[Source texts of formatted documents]
"""

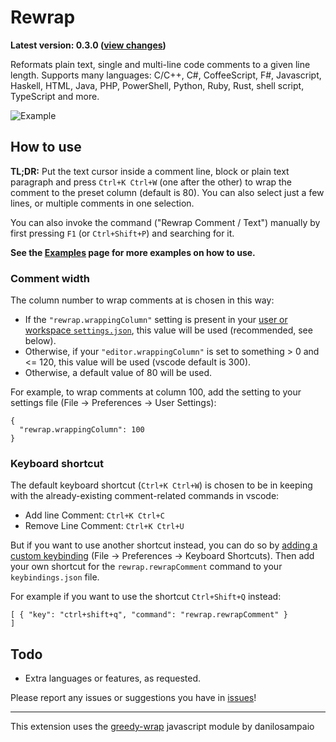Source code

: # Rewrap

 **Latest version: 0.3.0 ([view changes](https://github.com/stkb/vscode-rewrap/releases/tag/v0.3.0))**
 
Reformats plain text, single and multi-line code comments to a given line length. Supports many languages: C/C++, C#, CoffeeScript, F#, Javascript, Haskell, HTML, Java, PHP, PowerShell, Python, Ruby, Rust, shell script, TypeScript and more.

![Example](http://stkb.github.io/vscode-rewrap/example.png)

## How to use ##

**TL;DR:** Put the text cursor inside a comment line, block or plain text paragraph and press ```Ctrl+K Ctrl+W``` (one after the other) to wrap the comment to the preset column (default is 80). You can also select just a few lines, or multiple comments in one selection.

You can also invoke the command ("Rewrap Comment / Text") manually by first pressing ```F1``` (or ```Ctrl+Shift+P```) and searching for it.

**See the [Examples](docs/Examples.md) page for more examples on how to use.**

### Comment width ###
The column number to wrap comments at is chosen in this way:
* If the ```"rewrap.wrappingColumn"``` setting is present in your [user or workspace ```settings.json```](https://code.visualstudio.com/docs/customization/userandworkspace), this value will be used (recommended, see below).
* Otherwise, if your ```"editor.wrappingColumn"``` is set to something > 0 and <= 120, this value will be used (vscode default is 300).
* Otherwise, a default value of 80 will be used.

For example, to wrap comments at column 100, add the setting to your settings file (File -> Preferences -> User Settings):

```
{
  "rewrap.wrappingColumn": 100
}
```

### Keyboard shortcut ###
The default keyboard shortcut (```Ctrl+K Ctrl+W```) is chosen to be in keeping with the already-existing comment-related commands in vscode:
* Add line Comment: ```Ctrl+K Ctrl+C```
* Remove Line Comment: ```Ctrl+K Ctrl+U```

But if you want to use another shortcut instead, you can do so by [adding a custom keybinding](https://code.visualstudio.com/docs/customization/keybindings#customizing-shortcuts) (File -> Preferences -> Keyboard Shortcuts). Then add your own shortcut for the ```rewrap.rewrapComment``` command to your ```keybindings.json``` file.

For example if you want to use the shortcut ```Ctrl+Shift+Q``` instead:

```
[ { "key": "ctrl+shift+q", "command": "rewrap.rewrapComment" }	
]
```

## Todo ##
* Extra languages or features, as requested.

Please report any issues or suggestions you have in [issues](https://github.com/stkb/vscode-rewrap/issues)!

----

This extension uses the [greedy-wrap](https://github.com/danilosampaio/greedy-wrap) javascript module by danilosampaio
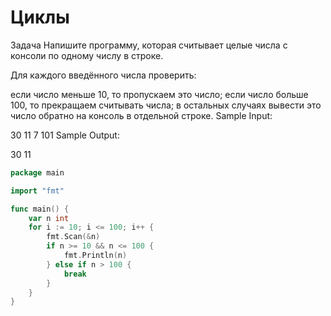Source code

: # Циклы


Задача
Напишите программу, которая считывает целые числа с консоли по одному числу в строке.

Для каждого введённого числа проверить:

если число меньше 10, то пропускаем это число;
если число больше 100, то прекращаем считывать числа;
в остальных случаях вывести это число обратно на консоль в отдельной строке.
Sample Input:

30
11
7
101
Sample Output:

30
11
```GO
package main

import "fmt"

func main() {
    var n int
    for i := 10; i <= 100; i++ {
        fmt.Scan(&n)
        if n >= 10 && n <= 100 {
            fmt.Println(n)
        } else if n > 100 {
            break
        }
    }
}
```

"""
"""

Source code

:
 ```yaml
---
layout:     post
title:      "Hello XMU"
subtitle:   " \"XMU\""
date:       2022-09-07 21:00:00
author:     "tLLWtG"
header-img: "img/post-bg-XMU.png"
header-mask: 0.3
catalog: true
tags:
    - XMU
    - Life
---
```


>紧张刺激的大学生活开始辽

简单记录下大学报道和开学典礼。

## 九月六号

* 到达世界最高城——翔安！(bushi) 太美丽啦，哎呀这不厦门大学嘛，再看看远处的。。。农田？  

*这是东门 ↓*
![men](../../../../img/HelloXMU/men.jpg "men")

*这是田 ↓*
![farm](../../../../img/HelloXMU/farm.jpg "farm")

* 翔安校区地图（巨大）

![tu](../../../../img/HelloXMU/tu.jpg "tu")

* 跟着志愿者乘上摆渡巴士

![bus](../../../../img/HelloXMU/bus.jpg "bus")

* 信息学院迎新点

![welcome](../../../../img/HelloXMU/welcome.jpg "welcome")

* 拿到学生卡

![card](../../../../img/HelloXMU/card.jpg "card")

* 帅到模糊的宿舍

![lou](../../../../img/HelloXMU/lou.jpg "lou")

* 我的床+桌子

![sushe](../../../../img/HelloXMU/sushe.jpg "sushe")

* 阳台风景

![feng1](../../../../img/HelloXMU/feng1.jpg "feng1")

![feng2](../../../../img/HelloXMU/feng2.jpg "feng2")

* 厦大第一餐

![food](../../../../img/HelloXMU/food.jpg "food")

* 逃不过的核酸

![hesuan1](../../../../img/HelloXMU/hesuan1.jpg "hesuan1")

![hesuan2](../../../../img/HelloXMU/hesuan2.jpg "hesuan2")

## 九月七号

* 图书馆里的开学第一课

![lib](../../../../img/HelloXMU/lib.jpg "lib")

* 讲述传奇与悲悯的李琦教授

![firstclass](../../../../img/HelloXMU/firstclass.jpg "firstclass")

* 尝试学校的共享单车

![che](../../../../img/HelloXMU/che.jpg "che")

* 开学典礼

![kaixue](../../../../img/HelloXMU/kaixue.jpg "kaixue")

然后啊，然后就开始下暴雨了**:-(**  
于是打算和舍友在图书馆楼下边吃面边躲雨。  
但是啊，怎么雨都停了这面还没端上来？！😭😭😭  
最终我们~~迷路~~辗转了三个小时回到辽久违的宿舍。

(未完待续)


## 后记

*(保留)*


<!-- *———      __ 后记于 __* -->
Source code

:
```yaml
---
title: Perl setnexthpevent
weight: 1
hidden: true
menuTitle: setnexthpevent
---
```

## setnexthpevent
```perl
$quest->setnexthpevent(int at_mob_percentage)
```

"""
"""

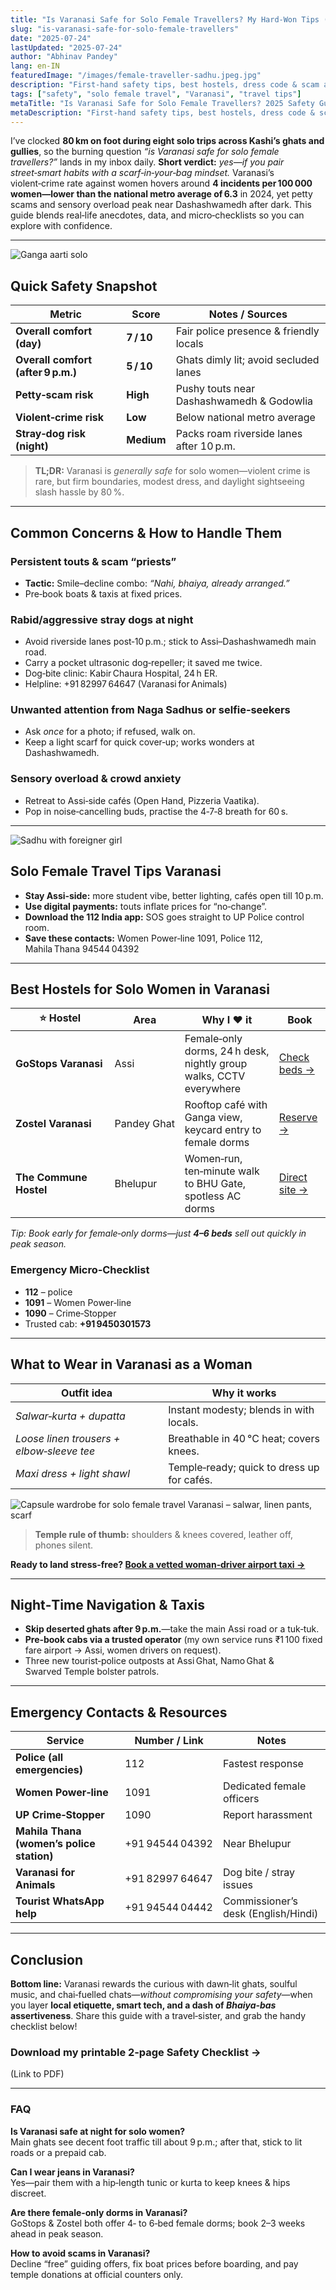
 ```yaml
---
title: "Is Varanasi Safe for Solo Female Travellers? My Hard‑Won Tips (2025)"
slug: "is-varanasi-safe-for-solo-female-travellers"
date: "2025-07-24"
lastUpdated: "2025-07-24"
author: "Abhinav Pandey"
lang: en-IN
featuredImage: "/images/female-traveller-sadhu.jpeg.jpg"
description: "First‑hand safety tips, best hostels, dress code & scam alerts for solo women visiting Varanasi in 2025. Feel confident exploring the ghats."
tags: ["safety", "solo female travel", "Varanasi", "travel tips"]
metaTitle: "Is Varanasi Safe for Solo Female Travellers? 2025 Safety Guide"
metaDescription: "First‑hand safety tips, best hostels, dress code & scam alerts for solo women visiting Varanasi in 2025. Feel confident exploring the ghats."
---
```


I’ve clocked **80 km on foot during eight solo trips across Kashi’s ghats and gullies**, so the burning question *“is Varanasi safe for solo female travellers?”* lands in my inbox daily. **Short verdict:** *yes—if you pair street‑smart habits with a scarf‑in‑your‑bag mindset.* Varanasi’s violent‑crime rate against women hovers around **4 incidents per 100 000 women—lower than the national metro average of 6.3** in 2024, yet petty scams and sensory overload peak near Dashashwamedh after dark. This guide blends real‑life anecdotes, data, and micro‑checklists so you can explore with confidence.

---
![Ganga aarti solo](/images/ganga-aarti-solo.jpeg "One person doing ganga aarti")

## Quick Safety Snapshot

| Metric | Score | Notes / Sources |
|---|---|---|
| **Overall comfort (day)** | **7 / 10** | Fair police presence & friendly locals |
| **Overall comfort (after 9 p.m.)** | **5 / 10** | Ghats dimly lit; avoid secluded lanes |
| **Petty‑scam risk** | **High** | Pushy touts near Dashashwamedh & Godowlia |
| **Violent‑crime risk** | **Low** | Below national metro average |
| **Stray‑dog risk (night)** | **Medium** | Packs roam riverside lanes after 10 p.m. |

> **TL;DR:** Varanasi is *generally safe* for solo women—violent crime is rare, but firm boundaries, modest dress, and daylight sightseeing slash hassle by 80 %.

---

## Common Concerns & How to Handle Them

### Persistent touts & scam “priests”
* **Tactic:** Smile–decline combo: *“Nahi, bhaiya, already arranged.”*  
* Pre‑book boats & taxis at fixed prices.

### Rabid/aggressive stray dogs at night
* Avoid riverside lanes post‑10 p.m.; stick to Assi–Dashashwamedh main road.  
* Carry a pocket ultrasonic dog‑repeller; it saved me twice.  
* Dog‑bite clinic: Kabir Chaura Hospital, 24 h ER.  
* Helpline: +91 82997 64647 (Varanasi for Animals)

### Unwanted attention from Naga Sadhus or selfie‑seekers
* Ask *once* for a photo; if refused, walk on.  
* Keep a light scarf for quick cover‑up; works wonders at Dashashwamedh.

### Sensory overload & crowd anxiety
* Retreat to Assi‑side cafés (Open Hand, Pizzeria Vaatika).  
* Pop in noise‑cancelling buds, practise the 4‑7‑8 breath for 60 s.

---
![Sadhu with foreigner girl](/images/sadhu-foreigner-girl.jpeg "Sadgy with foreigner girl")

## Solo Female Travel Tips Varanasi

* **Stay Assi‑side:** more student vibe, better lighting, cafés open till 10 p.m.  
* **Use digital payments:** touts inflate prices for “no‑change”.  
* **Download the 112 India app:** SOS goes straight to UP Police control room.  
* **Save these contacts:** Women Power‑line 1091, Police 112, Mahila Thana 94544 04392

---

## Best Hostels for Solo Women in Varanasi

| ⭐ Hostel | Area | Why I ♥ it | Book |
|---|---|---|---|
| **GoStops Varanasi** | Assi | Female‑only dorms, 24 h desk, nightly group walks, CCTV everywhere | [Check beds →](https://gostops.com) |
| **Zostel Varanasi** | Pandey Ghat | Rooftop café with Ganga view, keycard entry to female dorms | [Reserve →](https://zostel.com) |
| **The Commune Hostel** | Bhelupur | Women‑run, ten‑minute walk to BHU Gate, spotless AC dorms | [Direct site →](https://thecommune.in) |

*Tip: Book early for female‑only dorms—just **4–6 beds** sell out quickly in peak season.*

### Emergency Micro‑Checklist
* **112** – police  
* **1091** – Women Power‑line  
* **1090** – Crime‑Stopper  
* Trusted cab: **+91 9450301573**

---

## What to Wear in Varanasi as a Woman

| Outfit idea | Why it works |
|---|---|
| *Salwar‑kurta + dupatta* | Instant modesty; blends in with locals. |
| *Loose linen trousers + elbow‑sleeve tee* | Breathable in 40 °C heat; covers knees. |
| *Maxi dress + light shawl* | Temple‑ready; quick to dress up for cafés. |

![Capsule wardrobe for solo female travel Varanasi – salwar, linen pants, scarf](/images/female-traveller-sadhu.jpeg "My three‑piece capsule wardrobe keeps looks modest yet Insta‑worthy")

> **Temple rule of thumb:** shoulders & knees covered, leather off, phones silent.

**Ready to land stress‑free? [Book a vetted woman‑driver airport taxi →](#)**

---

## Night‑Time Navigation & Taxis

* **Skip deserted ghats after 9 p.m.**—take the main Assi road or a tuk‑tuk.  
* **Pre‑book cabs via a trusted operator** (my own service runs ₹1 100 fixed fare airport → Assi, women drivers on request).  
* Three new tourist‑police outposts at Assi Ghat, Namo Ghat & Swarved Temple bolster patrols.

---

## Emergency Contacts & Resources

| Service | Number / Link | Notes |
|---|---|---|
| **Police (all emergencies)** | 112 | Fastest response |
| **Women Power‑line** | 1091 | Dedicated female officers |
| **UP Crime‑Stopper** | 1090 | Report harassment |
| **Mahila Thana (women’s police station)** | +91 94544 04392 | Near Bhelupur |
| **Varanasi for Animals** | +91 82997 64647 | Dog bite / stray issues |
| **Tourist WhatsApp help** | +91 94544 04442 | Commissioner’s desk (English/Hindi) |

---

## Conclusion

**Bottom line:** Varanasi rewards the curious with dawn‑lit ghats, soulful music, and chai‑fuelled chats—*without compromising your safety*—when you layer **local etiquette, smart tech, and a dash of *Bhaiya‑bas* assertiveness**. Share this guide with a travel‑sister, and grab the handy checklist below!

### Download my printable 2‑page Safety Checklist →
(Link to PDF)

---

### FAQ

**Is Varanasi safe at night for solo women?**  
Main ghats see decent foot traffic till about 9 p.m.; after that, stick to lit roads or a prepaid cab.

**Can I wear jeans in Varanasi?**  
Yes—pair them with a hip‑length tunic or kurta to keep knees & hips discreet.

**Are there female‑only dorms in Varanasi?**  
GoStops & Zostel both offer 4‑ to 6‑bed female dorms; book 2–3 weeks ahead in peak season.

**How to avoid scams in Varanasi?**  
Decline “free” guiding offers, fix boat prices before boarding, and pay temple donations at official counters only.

"""

## What is expected:
Take the records above and return, word for word, only the lines that fall from the line with "jeans in Varanasi?**" to the line with "GoStops & Zostel", both of them included.

## Answer section:
**Can I wear jeans in Varanasi?**  
Yes—pair them with a hip‑length tunic or kurta to keep knees & hips discreet.

**Are there female‑only dorms in Varanasi?**  
GoStops & Zostel both offer 4‑ to 6‑bed female dorms; book 2–3 weeks ahead in peak season.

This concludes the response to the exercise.